Heteroskedastic and Autocorrelated Error Term

Assumption

There esists a $\bar{d}$ such that:

  • $\mathbb E[\varepsilon_i x_i \varepsilon’ _ {i-d} x’ _ {i-d}] \neq 0 \quad$ for $d \leq \bar{d}$
  • $\mathbb E[\varepsilon_i x_i \varepsilon’ _ {i-d} x’ _ {i-d}] = 0 \quad$ for $d > \bar{d}$

Intuition: observations far enough from each other are not correlated.
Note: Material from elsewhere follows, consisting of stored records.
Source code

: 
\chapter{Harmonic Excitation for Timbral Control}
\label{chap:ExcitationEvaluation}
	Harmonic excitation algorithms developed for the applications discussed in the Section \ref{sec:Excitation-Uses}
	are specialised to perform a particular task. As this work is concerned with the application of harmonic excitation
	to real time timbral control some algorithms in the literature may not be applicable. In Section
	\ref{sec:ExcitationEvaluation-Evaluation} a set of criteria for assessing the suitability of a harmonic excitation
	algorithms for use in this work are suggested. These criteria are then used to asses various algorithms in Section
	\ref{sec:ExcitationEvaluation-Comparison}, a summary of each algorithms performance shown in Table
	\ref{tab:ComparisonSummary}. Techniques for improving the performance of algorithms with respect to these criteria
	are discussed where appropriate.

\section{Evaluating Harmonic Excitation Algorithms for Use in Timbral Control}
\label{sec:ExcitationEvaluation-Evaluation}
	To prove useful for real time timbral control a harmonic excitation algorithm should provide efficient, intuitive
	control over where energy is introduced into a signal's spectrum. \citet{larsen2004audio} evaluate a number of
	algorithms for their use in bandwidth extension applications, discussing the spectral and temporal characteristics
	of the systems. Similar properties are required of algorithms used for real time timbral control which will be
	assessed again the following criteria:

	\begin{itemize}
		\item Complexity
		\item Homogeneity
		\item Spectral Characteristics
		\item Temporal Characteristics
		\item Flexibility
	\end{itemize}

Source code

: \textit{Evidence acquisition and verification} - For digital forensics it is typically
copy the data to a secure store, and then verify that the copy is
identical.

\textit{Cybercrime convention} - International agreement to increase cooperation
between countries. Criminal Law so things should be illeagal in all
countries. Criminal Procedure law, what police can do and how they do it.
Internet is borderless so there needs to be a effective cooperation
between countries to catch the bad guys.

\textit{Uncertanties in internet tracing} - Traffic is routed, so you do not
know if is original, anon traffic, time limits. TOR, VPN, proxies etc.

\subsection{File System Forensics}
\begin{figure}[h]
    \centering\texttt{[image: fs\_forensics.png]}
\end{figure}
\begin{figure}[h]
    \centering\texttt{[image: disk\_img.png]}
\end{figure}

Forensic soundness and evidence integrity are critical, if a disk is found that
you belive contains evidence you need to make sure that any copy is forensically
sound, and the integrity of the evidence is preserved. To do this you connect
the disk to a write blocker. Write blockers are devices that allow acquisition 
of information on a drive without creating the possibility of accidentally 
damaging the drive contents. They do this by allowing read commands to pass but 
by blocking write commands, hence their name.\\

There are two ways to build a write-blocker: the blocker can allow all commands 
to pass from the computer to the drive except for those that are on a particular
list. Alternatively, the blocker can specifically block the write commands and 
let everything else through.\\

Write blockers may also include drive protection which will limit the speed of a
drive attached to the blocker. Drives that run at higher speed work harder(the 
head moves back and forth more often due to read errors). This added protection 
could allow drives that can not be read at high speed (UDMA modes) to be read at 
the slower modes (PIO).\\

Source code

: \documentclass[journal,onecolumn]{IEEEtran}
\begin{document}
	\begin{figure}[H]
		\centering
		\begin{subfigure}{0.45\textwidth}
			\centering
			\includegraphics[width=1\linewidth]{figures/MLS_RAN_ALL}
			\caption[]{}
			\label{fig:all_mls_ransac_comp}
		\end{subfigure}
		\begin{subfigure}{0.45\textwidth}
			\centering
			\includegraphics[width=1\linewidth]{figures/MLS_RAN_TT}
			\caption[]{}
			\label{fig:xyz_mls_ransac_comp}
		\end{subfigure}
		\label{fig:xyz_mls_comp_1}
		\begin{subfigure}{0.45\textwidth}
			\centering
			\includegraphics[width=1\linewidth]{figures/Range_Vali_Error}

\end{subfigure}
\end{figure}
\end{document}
We can express the variance of the score as $$ \begin{aligned} \Omega_n &= Var(\sqrt{n} \mathbb E_n[x_i \varepsilon_i]) = \newline &= \mathbb E \left[ \left( \frac{1}{n} \sum _ {i=1}^n x_i \varepsilon_i \right) \left( \frac{1}{n} \sum _ {j=1}^n x_j \varepsilon_j \right) \right] = \newline &= \frac{1}{n} \sum _ {i=1}^n \sum _ {j=1}^n \mathbb E[x_i \varepsilon_i x_j’ \varepsilon_j’] = \newline &= \frac{1}{n} \sum _ {i=1}^n \sum _ {j : |i-j|\leq \bar{d}} \mathbb E[x_i \varepsilon_i x_j’ \varepsilon_j’] = \newline &= \frac{1}{n} \sum _ {d=0}^{\bar{d}} \sum _ {i = d}^{n} \mathbb E[x_i \varepsilon_i x _ {i-d}’ \varepsilon _ {i-d}’] \end{aligned} $$

We estimate $\Omega_n$ by $$ \hat{\Omega}_n = \frac{1}{n} \sum _ {d=0}^{\bar{d}} \sum _ {i = d}^{n} x_i \hat{\varepsilon}_i x _ {i-d}’ \hat{\varepsilon} _ {i-d}' $$

Theorem

If $\bar{d}$ is a fixed integer, then $$ \hat{\Omega}_n - \Omega_n \overset{p}{\to} 0 $$

What if $\bar{d}$ does not exist (all $x_i, x_j$ are correlated)? $$ \hat{\Omega}_n = \frac{1}{n} \sum _ {d=0}^{n} \sum _ {i = d}^{n} x_i \hat{\varepsilon}_i x _ {i-d}’ \hat{\varepsilon} _ {i-d}’ = n \mathbb E_n[x_i \hat{\varepsilon}_i]^2 = 0 $$ By the orthogonality property of the OLS residual.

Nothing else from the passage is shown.